An ardent environmentalist, Newsom sits on the boards of a number of green groups, including the Environmental Defense Fund, the Audubon Society, and the Sierra Club Foundation, financial parent of the Sierra Club. Last December, the Sierra Club began selling shares in a Gordon Getty-owned mutual fund to its 700,000 members and to the public. The Forward Fund eschews investments in oil, timber, or automotive firms. According to Newsom, Getty believes inflation can be ended by replacing national currencies with interest-bearing mutual funds. His theory, called "fertile money," has yet to find much acceptance with economists, but being a billionaire means, among other things, that you get to experiment with the monetary system by setting up your own mutual fund.
Like father, like son. William Newsom's closeness to the Gettys opened the door for Gavin to piggyback on what quickly turned into a highly profitable real estate investment in Maui.
In January 2001, the Ronald Family Trust A, of which the judge is a trustee, purchased 4,500 acres of beachfront property, called Hana Ranch, on the island for $24 million.
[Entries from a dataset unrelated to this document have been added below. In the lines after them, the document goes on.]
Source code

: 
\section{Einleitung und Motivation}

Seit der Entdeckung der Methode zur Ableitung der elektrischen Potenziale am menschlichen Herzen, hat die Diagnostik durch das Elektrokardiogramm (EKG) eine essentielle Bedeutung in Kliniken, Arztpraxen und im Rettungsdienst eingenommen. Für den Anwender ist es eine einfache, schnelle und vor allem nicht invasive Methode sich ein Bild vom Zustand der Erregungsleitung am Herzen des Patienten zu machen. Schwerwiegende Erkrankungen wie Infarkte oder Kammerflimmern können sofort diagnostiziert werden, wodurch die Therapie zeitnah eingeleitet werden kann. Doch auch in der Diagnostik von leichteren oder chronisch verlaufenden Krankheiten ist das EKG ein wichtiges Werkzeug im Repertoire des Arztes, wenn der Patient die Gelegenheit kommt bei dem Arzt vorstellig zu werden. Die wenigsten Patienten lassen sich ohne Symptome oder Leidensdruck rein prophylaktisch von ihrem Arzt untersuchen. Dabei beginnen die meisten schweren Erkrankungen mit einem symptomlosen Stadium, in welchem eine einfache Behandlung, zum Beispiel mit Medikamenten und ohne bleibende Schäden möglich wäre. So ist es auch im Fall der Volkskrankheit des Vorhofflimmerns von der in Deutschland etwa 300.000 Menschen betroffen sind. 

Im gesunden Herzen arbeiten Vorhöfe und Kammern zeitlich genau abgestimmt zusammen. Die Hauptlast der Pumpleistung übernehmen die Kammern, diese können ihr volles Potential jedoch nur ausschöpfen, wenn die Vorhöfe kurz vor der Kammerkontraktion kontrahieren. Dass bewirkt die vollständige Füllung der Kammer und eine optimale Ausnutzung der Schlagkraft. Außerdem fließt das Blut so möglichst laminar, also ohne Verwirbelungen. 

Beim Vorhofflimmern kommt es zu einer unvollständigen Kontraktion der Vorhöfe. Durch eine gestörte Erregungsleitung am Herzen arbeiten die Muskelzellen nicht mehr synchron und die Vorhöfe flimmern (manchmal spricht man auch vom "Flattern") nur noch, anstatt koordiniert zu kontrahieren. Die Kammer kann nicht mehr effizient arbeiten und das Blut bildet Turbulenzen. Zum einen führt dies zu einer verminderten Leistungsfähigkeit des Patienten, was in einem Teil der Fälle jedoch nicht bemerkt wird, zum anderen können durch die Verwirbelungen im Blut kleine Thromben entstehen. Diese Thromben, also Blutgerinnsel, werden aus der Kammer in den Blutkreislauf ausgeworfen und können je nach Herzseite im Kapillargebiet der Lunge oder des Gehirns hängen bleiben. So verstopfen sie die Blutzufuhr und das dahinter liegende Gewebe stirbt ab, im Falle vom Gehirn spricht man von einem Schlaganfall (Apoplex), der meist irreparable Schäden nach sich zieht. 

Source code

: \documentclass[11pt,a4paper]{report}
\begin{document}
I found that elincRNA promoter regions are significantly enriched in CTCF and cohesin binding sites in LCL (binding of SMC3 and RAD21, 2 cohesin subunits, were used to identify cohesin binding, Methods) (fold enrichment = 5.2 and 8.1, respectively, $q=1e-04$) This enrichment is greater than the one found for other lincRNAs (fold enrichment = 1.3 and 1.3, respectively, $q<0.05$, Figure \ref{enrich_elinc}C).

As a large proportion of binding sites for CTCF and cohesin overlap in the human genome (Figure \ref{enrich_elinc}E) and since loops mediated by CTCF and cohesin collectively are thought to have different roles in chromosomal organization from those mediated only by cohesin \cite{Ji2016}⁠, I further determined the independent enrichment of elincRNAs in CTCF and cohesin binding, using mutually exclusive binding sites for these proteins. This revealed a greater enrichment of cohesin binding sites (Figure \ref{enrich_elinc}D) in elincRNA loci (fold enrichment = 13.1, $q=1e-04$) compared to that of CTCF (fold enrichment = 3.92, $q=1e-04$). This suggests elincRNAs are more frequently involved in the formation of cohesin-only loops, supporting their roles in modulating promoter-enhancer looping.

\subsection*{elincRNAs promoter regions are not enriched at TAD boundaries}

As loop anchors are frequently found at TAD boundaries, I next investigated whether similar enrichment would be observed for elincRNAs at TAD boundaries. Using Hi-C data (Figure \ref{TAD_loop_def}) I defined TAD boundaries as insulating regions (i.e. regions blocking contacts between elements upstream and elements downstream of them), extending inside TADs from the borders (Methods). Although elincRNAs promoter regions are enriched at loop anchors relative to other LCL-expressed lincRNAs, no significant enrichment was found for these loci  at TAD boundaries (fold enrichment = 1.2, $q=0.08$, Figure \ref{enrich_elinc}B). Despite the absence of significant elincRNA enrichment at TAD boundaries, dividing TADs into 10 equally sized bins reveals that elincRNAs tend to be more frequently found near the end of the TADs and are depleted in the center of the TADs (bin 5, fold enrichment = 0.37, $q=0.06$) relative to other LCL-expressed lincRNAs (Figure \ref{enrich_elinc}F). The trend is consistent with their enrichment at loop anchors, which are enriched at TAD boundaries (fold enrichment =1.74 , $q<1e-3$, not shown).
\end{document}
A few months later, the judge secured a conservation easement from the Maui Coastal Land Trust to permanently protect 2.5 miles of beachfront from development. Newsom says a Getty-financed group, Hana Ranch Partners LLC, plans to run cattle on the property and allow up to 10 buyers to build nice homes overlooking the permanently conserved beaches. As point man for the project, Newsom says he will set aside 100 acres for affordable housing for locals. "The residents of the area are poor and mostly on welfare," he remarks.
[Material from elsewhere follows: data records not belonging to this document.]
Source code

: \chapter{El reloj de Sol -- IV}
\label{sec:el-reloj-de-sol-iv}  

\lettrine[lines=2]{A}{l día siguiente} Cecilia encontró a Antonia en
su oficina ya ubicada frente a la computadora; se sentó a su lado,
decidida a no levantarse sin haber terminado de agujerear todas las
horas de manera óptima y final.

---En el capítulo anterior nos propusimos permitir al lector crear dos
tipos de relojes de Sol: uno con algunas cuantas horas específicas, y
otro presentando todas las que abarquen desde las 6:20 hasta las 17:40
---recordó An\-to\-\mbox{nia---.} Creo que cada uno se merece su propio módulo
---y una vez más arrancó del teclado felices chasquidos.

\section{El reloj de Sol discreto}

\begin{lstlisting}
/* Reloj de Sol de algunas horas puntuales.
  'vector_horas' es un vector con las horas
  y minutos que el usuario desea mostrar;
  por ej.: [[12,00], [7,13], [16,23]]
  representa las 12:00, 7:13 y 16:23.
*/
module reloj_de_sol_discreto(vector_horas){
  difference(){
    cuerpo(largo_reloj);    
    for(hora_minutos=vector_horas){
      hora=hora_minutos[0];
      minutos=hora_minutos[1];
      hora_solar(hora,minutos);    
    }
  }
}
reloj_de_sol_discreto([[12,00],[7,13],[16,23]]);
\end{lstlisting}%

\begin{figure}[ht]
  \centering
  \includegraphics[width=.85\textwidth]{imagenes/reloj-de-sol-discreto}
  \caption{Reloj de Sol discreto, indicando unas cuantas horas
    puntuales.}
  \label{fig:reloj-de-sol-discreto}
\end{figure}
Newsom says he and his son each invested $125,000 in Hana Ranch in July 2001. Gavin reported on his economic disclosure statement that by December of that year, his share had zoomed in worth to more than $1 million.
The land value rose "a lot more" when Oprah Winfrey later purchased a piece of the ranch, Judge Newsom says. Winfrey read about the conservation easement and called the judge on his cell phone. Last April, she and her personal trainer, Bob Greene, bought several hundred acres of the beautiful spread.
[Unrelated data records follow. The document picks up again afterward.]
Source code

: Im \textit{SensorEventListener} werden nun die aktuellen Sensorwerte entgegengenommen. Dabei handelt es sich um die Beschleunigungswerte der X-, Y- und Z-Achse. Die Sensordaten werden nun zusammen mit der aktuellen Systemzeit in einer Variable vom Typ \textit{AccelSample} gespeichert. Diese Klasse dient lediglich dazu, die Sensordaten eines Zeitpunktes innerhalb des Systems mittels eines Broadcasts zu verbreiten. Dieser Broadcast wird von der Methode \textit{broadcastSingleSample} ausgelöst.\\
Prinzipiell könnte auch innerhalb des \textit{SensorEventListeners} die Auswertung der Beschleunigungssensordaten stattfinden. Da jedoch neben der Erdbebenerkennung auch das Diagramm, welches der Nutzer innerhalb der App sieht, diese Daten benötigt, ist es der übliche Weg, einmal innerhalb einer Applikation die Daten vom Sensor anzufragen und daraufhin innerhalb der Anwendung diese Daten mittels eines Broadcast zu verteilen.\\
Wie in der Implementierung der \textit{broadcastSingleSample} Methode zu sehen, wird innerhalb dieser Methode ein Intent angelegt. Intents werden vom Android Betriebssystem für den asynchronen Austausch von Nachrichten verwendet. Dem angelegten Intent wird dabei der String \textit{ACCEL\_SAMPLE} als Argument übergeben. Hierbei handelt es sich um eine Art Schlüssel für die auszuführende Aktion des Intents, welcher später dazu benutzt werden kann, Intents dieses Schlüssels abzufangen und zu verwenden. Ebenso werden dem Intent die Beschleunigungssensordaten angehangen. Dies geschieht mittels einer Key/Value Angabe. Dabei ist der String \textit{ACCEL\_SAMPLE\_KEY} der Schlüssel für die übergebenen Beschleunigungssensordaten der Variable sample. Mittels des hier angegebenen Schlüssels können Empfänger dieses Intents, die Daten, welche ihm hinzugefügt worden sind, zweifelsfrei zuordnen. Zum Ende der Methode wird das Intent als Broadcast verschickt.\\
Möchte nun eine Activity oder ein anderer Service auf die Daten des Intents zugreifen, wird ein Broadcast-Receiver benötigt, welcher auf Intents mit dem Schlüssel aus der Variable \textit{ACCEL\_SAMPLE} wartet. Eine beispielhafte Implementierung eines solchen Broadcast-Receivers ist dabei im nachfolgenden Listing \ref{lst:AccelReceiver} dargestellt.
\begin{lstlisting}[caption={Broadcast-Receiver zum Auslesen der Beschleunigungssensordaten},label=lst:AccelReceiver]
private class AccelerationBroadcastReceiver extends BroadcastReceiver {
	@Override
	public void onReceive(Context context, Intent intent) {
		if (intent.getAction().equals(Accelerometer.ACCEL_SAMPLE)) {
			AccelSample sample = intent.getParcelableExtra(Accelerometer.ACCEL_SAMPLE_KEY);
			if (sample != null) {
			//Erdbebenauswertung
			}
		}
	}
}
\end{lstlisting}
The Newsoms also each have owned stock in Getty Images, a $1.6 billion conglomerate that owns an archive of 70 million photographs and illustrations. The Seattle-based firm rents these images to advertising agencies and media of all sorts. William and Gavin have served on the board of Getty Investments LLC, which sank $32 million into Getty Images in 1999. The supervisor was later allowed to buy $10,000 worth of Getty Images stock when the company was restructured. A few months after that, his stake was worth more than $60,000, according to the Chronicle.
(In a small but wonderful irony, an information-industry trade magazine called CIO recently ran a glowing article on Supervisor Newsom's "Care Not Cash" initiative to kill cash benefits for the homeless in San Francisco. The mag ran a picture of a shivering homeless man that it bought from ... Getty Images.)
Gavin Newsom also has a partnership stake in his father's firm, Newsom Associates, located in an office across the street from the upscale Marina Safeway store in the supervisor's district. On his financial disclosure statement, the younger Newsom valued his share in Newsom Associates at "over $1 million." Judge Newsom says that reflects his son's interest in the Hana Ranch property.